Ca Tru had its beginning in the 15th century which still maintained the uniqueness and diversity through ups and downs of Vietnam’s history. Ca Tru was created and transmitted to the following generations by Giao phuong who has a profound knowledge about it.

Ca Tru was performed in a private space with Vietnamese musical instruments and a unique style of poetry. Ca Tru has 56 different musical melodies or forms called the cach which must be sung in sophisticated way. Besides, the singers play a very important role in the success of the performances who are required to be very imprecise and meticulous.

Intangible Heritage - Ca Tru singing

Intangible Heritage – Ca Tru singing

To have a completed Ca Tru performance, there are at least 3 artists included. The first one is a female singer called “dao” or “ca nuong” who sings and play the “phach” (made of bamboo or wood) at the same time. The second one is a male instrumentalist called “kep” who plays the “dan day” having 3 strings and 10 frests. The last one is “quan vien” – a person beating the “trong chau” or “praise drum”. He is usually a musician from the group of Ca Tru singer and instrumentalist but sometimes he can be the composer of the lyrics.

The performing space is quite narrow. In common, the “dao” sits in the middle, the “kep” and “quan vien” sit next to her in 2 sides. Audiences will sit in the front of the performing mat.

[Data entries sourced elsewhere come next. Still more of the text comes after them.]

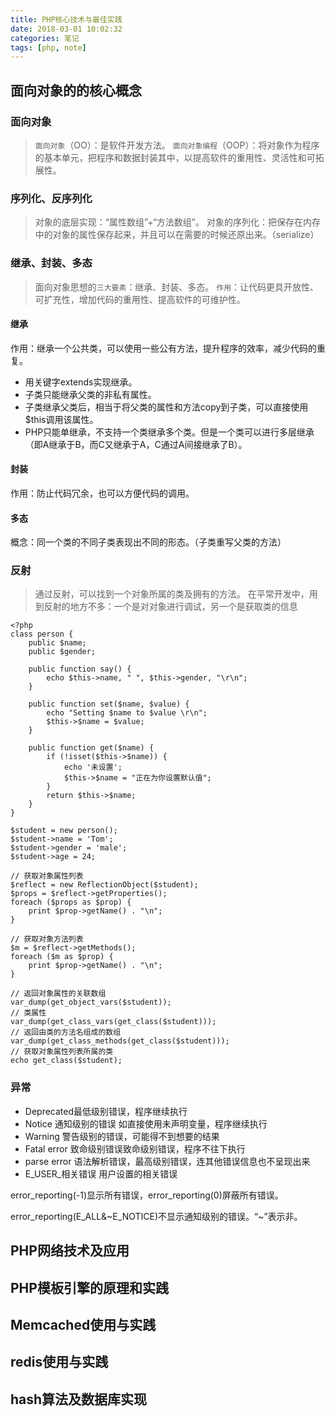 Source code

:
 ```yaml
---
title: PHP核心技术与最佳实践
date: 2018-03-01 10:02:32
categories: 笔记
tags: [php, note]
---
```


## 面向对象的的核心概念

### 面向对象

> `面向对象`（OO）：是软件开发方法。
  `面向对象编程`（OOP）：将对象作为程序的基本单元，把程序和数据封装其中，以提高软件的重用性、灵活性和可拓展性。

### 序列化、反序列化

> 对象的底层实现：“属性数组”+“方法数组”。
  对象的序列化：把保存在内存中的对象的属性保存起来，并且可以在需要的时候还原出来。（serialize）

### 继承、封装、多态

> 面向对象思想的`三大要素`：继承、封装、多态。
  `作用`：让代码更具开放性、可扩充性，增加代码的重用性、提高软件的可维护性。

#### 继承

作用：继承一个公共类，可以使用一些公有方法，提升程序的效率，减少代码的重复。

+ 用关键字extends实现继承。
+ 子类只能继承父类的非私有属性。
+ 子类继承父类后，相当于将父类的属性和方法copy到子类，可以直接使用$this调用该属性。
+ PHP只能单继承，不支持一个类继承多个类。但是一个类可以进行多层继承（即A继承于B，而C又继承于A，C通过A间接继承了B）。 

#### 封装

作用：防止代码冗余，也可以方便代码的调用。

#### 多态

概念：同一个类的不同子类表现出不同的形态。（子类重写父类的方法）

### 反射

> 通过反射，可以找到一个对象所属的类及拥有的方法。
> 在平常开发中，用到反射的地方不多：一个是对对象进行调试，另一个是获取类的信息

```
<?php
class person {
    public $name;
    public $gender;

    public function say() {
        echo $this->name, " ", $this->gender, "\r\n";
    }

    public function set($name, $value) {
        echo "Setting $name to $value \r\n";
        $this->$name = $value;
    }

    public function get($name) {
        if (!isset($this->$name)) {
            echo '未设置';
            $this->$name = "正在为你设置默认值";
        }
        return $this->$name;
    }
}

$student = new person();
$student->name = 'Tom';
$student->gender = 'male';
$student->age = 24;

// 获取对象属性列表
$reflect = new ReflectionObject($student);
$props = $reflect->getProperties();
foreach ($props as $prop) {
    print $prop->getName() . "\n";
}

// 获取对象方法列表
$m = $reflect->getMethods();
foreach ($m as $prop) {
    print $prop->getName() . "\n";
}

// 返回对象属性的关联数组
var_dump(get_object_vars($student));
// 类属性
var_dump(get_class_vars(get_class($student)));
// 返回由类的方法名组成的数组
var_dump(get_class_methods(get_class($student)));
// 获取对象属性列表所属的类
echo get_class($student);
```

### 异常

+ Deprecated最低级别错误，程序继续执行
+ Notice 通知级别的错误 如直接使用未声明变量，程序继续执行
+ Warning 警告级别的错误，可能得不到想要的结果
+ Fatal error  致命级别错误致命级别错误，程序不往下执行
+ parse error 语法解析错误，最高级别错误，连其他错误信息也不呈现出来
+ E_USER_相关错误 用户设置的相关错误

error_reporting(-1)显示所有错误，error_reporting(0)屏蔽所有错误。

error_reporting(E_ALL&~E_NOTICE)不显示通知级别的错误。“~”表示非。

## PHP网络技术及应用

## PHP模板引擎的原理和实践

## Memcached使用与实践

## redis使用与实践

## hash算法及数据库实现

Ca Tru singing in the traditional house

Ca Tru singing in the traditional house

Being an art form of sung poetry, Ca Tru has various kind of songs for many different purposes such as Hat tho for worship singing, Hat thi for competitive singing and Hat choi for entertainment. Ca Tru songs’ lyrics have deep meaning and few words based on emotional and thoughtful poetry.
In the middle of 2009, it is recorded that there were 63 clubs including about 769 artists with 513 “dao” and 256 “kep” and “trong chau” players in 14 provinces and cities throughout the country. However, nowadays, there are very few artists who can sing from 10 tunes or more.
After 4 years of summing to UNESCO for the consideration, Ca Tru singing was recognized as an intangible cultural heritage in 2009.